Instructions for the task: Line by line, retype the data exactly as it is given.

+++ Task input +++

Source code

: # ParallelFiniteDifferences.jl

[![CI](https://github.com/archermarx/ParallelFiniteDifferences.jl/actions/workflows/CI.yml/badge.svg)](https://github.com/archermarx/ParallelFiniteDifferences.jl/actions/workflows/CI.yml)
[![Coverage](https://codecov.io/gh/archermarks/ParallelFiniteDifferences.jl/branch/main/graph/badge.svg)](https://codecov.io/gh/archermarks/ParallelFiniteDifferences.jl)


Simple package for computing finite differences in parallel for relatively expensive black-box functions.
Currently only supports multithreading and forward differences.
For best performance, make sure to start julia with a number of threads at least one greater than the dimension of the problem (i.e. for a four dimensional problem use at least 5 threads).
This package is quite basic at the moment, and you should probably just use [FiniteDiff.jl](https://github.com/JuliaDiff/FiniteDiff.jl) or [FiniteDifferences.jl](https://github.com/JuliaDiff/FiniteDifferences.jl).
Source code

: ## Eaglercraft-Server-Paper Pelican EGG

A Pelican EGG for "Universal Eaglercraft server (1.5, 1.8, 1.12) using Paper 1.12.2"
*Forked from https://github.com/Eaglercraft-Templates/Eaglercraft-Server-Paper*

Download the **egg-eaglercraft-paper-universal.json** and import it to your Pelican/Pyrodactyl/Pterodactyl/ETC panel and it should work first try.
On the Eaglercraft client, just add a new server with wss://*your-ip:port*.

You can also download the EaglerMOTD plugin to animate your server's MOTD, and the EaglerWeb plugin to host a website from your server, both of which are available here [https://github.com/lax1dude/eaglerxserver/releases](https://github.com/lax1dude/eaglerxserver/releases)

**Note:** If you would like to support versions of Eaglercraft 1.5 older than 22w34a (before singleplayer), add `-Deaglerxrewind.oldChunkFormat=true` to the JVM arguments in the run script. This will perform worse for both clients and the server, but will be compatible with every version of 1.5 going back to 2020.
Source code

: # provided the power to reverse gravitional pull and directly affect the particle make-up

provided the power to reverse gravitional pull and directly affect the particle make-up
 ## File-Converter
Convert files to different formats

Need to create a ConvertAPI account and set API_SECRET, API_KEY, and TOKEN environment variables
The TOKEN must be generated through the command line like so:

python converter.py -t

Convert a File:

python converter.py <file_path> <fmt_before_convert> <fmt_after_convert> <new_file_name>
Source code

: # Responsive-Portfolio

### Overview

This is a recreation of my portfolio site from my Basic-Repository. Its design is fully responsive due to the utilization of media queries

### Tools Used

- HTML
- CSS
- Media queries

+++

Solution below:
Source code

: # ParallelFiniteDifferences.jl

[![CI](https://github.com/archermarx/ParallelFiniteDifferences.jl/actions/workflows/CI.yml/badge.svg)](https://github.com/archermarx/ParallelFiniteDifferences.jl/actions/workflows/CI.yml)
[![Coverage](https://codecov.io/gh/archermarks/ParallelFiniteDifferences.jl/branch/main/graph/badge.svg)](https://codecov.io/gh/archermarks/ParallelFiniteDifferences.jl)


Simple package for computing finite differences in parallel for relatively expensive black-box functions.
Currently only supports multithreading and forward differences.
For best performance, make sure to start julia with a number of threads at least one greater than the dimension of the problem (i.e. for a four dimensional problem use at least 5 threads).
This package is quite basic at the moment, and you should probably just use [FiniteDiff.jl](https://github.com/JuliaDiff/FiniteDiff.jl) or [FiniteDifferences.jl](https://github.com/JuliaDiff/FiniteDifferences.jl).
Source code

: ## Eaglercraft-Server-Paper Pelican EGG

A Pelican EGG for "Universal Eaglercraft server (1.5, 1.8, 1.12) using Paper 1.12.2"
*Forked from https://github.com/Eaglercraft-Templates/Eaglercraft-Server-Paper*

Download the **egg-eaglercraft-paper-universal.json** and import it to your Pelican/Pyrodactyl/Pterodactyl/ETC panel and it should work first try.
On the Eaglercraft client, just add a new server with wss://*your-ip:port*.

You can also download the EaglerMOTD plugin to animate your server's MOTD, and the EaglerWeb plugin to host a website from your server, both of which are available here [https://github.com/lax1dude/eaglerxserver/releases](https://github.com/lax1dude/eaglerxserver/releases)

**Note:** If you would like to support versions of Eaglercraft 1.5 older than 22w34a (before singleplayer), add `-Deaglerxrewind.oldChunkFormat=true` to the JVM arguments in the run script. This will perform worse for both clients and the server, but will be compatible with every version of 1.5 going back to 2020.
Source code

: # provided the power to reverse gravitional pull and directly affect the particle make-up

provided the power to reverse gravitional pull and directly affect the particle make-up
 ## File-Converter
Convert files to different formats

Need to create a ConvertAPI account and set API_SECRET, API_KEY, and TOKEN environment variables
The TOKEN must be generated through the command line like so:

python converter.py -t

Convert a File:

python converter.py <file_path> <fmt_before_convert> <fmt_after_convert> <new_file_name>
Source code

: # Responsive-Portfolio

### Overview

This is a recreation of my portfolio site from my Basic-Repository. Its design is fully responsive due to the utilization of media queries

### Tools Used

- HTML
- CSS
- Media queries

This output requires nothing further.